At his request, in 1610 he was sent to the South-American port city of Cartagena in modern-day Colombia, to complete his theological studies, and was there ordained to the priesthood in 1615.

At the time, Cartagena was the main slave market of the New World. Africans by the thousands were being shipped in from the Congo and Angola and it was estimated that one third of them died in transit due to their harsh treatment and the foul conditions of the voyage.

Other Jesuits had been working among them prior to Peter’s arrival in 1610, but whereas they visited the slaves where they worked, Peter met them at the wharf.

Most often he boarded the slave ships before they even docked, going down into their filthy and disease-ridden holds to treat the terror-stricken human cargo.  Infants and the dying, he would baptize immediately; to the others he offered food, clothing and medical assistance; with the help of interpreters, he taught them about the sacraments and how to pray, educating them in the Catholic faith before baptizing them.

In the course of forty years, Peter instructed and baptized over 300,000 slaves.

When making his solemn profession as a Jesuit religious in 1622, Peter signed the document in Latin as was the custom, and added the phrase, “aethiopum semper servus” – servant of the Ethiopians (i.e. the Africans ) – after his name, thereby making his total dedication to them official in the eyes of God as well as in fact.

His missionary zeal and dedication embraced every form of misery.

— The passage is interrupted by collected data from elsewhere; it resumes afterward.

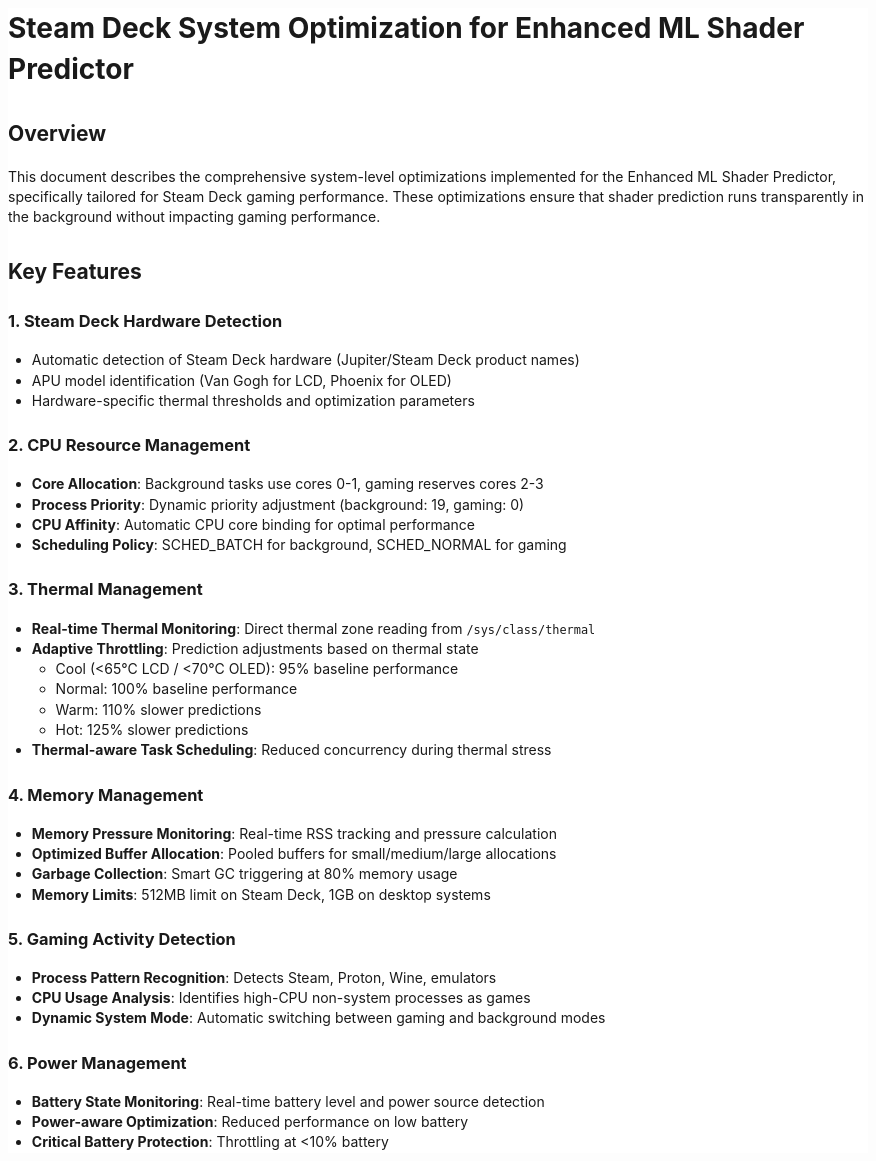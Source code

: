 # Steam Deck System Optimization for Enhanced ML Shader Predictor

## Overview

This document describes the comprehensive system-level optimizations implemented for the Enhanced ML Shader Predictor, specifically tailored for Steam Deck gaming performance. These optimizations ensure that shader prediction runs transparently in the background without impacting gaming performance.

## Key Features

### 1. **Steam Deck Hardware Detection**
- Automatic detection of Steam Deck hardware (Jupiter/Steam Deck product names)
- APU model identification (Van Gogh for LCD, Phoenix for OLED)
- Hardware-specific thermal thresholds and optimization parameters

### 2. **CPU Resource Management**
- **Core Allocation**: Background tasks use cores 0-1, gaming reserves cores 2-3
- **Process Priority**: Dynamic priority adjustment (background: 19, gaming: 0)
- **CPU Affinity**: Automatic CPU core binding for optimal performance
- **Scheduling Policy**: SCHED_BATCH for background, SCHED_NORMAL for gaming

### 3. **Thermal Management**
- **Real-time Thermal Monitoring**: Direct thermal zone reading from `/sys/class/thermal`
- **Adaptive Throttling**: Prediction adjustments based on thermal state
  - Cool (<65°C LCD / <70°C OLED): 95% baseline performance
  - Normal: 100% baseline performance  
  - Warm: 110% slower predictions
  - Hot: 125% slower predictions
- **Thermal-aware Task Scheduling**: Reduced concurrency during thermal stress

### 4. **Memory Management**
- **Memory Pressure Monitoring**: Real-time RSS tracking and pressure calculation
- **Optimized Buffer Allocation**: Pooled buffers for small/medium/large allocations
- **Garbage Collection**: Smart GC triggering at 80% memory usage
- **Memory Limits**: 512MB limit on Steam Deck, 1GB on desktop systems

### 5. **Gaming Activity Detection**
- **Process Pattern Recognition**: Detects Steam, Proton, Wine, emulators
- **CPU Usage Analysis**: Identifies high-CPU non-system processes as games
- **Dynamic System Mode**: Automatic switching between gaming and background modes

### 6. **Power Management**
- **Battery State Monitoring**: Real-time battery level and power source detection
- **Power-aware Optimization**: Reduced performance on low battery
- **Critical Battery Protection**: Throttling at <10% battery
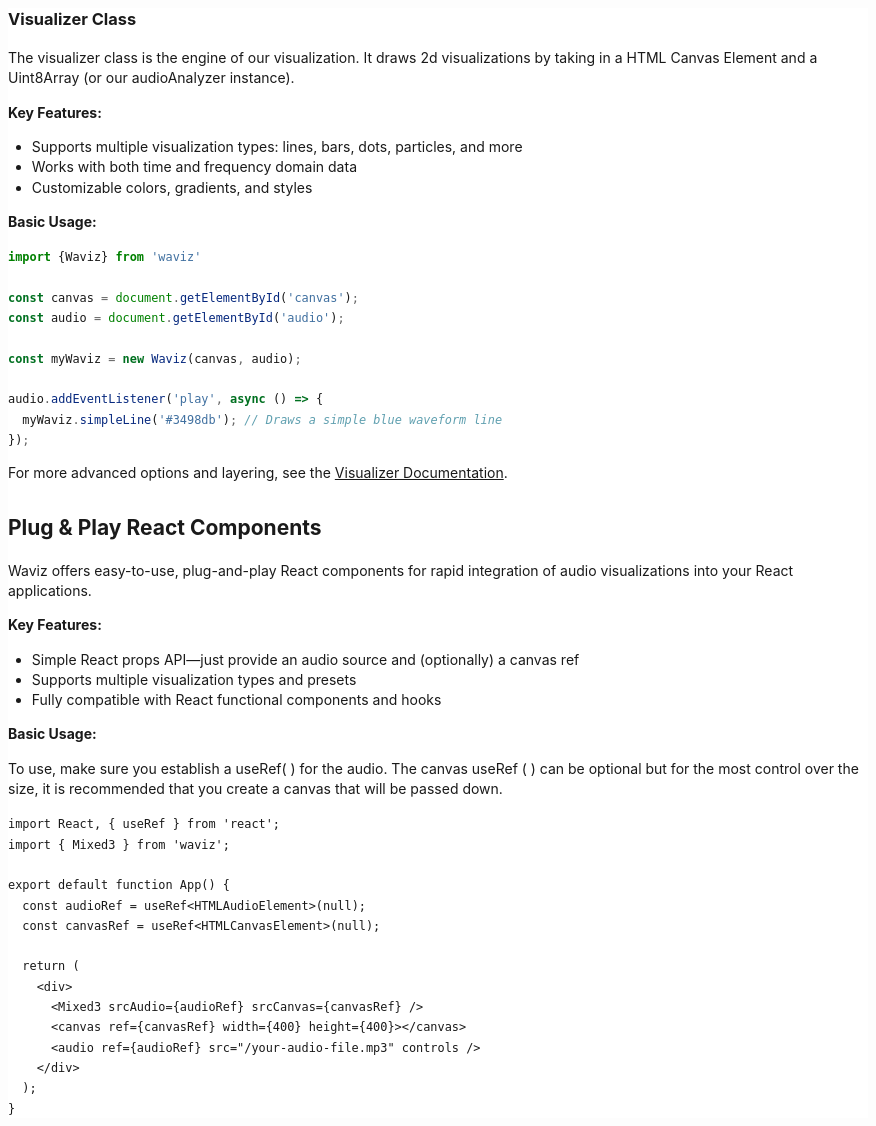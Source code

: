 ### Visualizer Class
The visualizer class is the engine of our visualization. It draws 2d visualizations by taking in a HTML Canvas Element and a Uint8Array (or our audioAnalyzer instance).

**Key Features:**
* Supports multiple visualization types: lines, bars, dots, particles, and more
* Works with both time and frequency domain data
* Customizable colors, gradients, and styles

**Basic Usage:**

```ts
import {Waviz} from 'waviz'

const canvas = document.getElementById('canvas');
const audio = document.getElementById('audio');

const myWaviz = new Waviz(canvas, audio);

audio.addEventListener('play', async () => {
  myWaviz.simpleLine('#3498db'); // Draws a simple blue waveform line
});
```

For more advanced options and layering, see the [Visualizer Documentation](https://wavizjs.com/docs).

## Plug & Play React Components
Waviz offers easy-to-use, plug-and-play React components for rapid integration of audio visualizations into your React applications. 

**Key Features:**
* Simple React props API—just provide an audio source and (optionally) a canvas ref
* Supports multiple visualization types and presets
* Fully compatible with React functional components and hooks

**Basic Usage:**

To use, make sure you establish a useRef( ) for the audio. The canvas useRef ( ) can be optional but for the most control over the size, it is recommended that you create a canvas that will be passed down. 

```tsx
import React, { useRef } from 'react';
import { Mixed3 } from 'waviz';

export default function App() {
  const audioRef = useRef<HTMLAudioElement>(null);
  const canvasRef = useRef<HTMLCanvasElement>(null);

  return (
    <div>
      <Mixed3 srcAudio={audioRef} srcCanvas={canvasRef} />
      <canvas ref={canvasRef} width={400} height={400}></canvas>
      <audio ref={audioRef} src="/your-audio-file.mp3" controls />
    </div>
  );
}
```
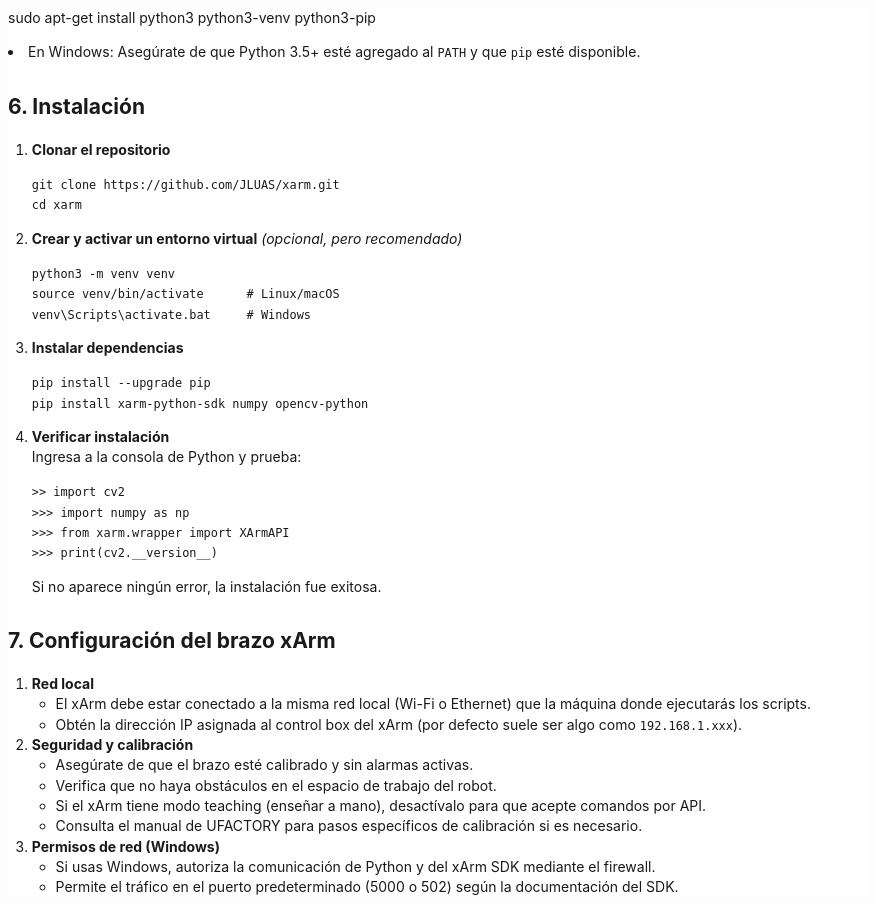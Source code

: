 sudo apt-get install python3 python3-venv python3-pip</code></pre>
        </li>
        <li>En Windows: Asegúrate de que Python 3.5+ esté agregado al <code>PATH</code> y que <code>pip</code> esté disponible.</li>
      </ul>
    </li>
  </ol>

  
  <h2 id="instalación">6. Instalación</h2>
  <ol>
    <li><strong>Clonar el repositorio</strong><br>
      <pre><code>git clone https://github.com/JLUAS/xarm.git
cd xarm</code></pre>
    </li>
    <li><strong>Crear y activar un entorno virtual</strong> <em>(opcional, pero recomendado)</em><br>
      <pre><code>python3 -m venv venv
source venv/bin/activate      # Linux/macOS
venv\Scripts\activate.bat     # Windows</code></pre>
    </li>
    <li><strong>Instalar dependencias</strong><br>
      <pre><code>pip install --upgrade pip
pip install xarm-python-sdk numpy opencv-python</code></pre>
    </li>
    <li><strong>Verificar instalación</strong><br>
      Ingresa a la consola de Python y prueba:
      <pre><code>>> import cv2
>>> import numpy as np
>>> from xarm.wrapper import XArmAPI
>>> print(cv2.__version__)</code></pre>
      Si no aparece ningún error, la instalación fue exitosa.
    </li>
  </ol>

  
  <h2 id="configuración-del-brazo-xarm">7. Configuración del brazo xArm</h2>
  <ol>
    <li><strong>Red local</strong>
      <ul>
        <li>El xArm debe estar conectado a la misma red local (Wi-Fi o Ethernet) que la máquina donde ejecutarás los scripts.</li>
        <li>Obtén la dirección IP asignada al control box del xArm (por defecto suele ser algo como <code>192.168.1.xxx</code>).</li>
      </ul>
    </li>
    <li><strong>Seguridad y calibración</strong>
      <ul>
        <li>Asegúrate de que el brazo esté calibrado y sin alarmas activas.</li>
        <li>Verifica que no haya obstáculos en el espacio de trabajo del robot.</li>
        <li>Si el xArm tiene modo teaching (enseñar a mano), desactívalo para que acepte comandos por API.</li>
        <li>Consulta el manual de UFACTORY para pasos específicos de calibración si es necesario.</li>
      </ul>
    </li>
    <li><strong>Permisos de red (Windows)</strong>
      <ul>
        <li>Si usas Windows, autoriza la comunicación de Python y del xArm SDK mediante el firewall.</li>
        <li>Permite el tráfico en el puerto predeterminado (5000 o 502) según la documentación del SDK.</li>
      </ul>
    </li>
  </ol>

There were two hospitals in Cartagena at the time, one housed general patients and the other lepers and those suffering from St. Anthony’s Fire, an illness that produced infected boils, seizures and spasms, diarrhea, parenthesis, itching, mania, nausea and vomiting.

He became renowned for his miracles, and converted many with his kind and caring ways.  Peter spent himself unstintingly and truly became the Apostle of Cartagena.

In 1650 he fell gravely ill, and four years later on September 8, the birthday of Our Lady, he died, the last years of his life spent in his cell because his body never fully recovered from illness.

He was canonized in 1888 by Pope Leo XIII and declared patron of all missionary work among the Africans by the same pope in 1896.

 


 

 

 

Quote of the day

DAILY QUOTE for May 29, 2020

Those who open their mouth to confess their faith breathe th...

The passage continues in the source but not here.